What the task requires - Would you return every entry, exactly as it is written?

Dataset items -
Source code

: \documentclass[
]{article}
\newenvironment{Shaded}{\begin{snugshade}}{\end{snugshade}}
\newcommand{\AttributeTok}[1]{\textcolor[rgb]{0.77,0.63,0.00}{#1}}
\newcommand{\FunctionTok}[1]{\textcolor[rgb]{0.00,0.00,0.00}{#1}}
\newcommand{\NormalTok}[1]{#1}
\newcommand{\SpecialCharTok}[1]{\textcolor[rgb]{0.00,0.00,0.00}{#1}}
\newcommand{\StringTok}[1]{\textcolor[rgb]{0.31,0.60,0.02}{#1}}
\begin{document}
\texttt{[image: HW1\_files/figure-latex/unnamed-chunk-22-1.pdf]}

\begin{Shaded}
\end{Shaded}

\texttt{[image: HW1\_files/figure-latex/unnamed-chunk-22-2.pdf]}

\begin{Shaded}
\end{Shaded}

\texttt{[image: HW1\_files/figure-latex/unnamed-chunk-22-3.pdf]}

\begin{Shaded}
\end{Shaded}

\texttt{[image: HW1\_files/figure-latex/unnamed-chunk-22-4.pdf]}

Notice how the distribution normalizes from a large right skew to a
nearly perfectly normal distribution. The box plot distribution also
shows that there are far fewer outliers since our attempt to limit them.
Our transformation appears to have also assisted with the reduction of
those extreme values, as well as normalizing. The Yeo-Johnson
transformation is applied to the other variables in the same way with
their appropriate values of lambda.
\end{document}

Answer box -
Source code

: \documentclass[
]{article}
\newenvironment{Shaded}{\begin{snugshade}}{\end{snugshade}}
\newcommand{\AttributeTok}[1]{\textcolor[rgb]{0.77,0.63,0.00}{#1}}
\newcommand{\FunctionTok}[1]{\textcolor[rgb]{0.00,0.00,0.00}{#1}}
\newcommand{\NormalTok}[1]{#1}
\newcommand{\SpecialCharTok}[1]{\textcolor[rgb]{0.00,0.00,0.00}{#1}}
\newcommand{\StringTok}[1]{\textcolor[rgb]{0.31,0.60,0.02}{#1}}
\begin{document}
\texttt{[image: HW1\_files/figure-latex/unnamed-chunk-22-1.pdf]}

\begin{Shaded}
\end{Shaded}

\texttt{[image: HW1\_files/figure-latex/unnamed-chunk-22-2.pdf]}

\begin{Shaded}
\end{Shaded}

\texttt{[image: HW1\_files/figure-latex/unnamed-chunk-22-3.pdf]}

\begin{Shaded}
\end{Shaded}

\texttt{[image: HW1\_files/figure-latex/unnamed-chunk-22-4.pdf]}

Notice how the distribution normalizes from a large right skew to a
nearly perfectly normal distribution. The box plot distribution also
shows that there are far fewer outliers since our attempt to limit them.
Our transformation appears to have also assisted with the reduction of
those extreme values, as well as normalizing. The Yeo-Johnson
transformation is applied to the other variables in the same way with
their appropriate values of lambda.
\end{document}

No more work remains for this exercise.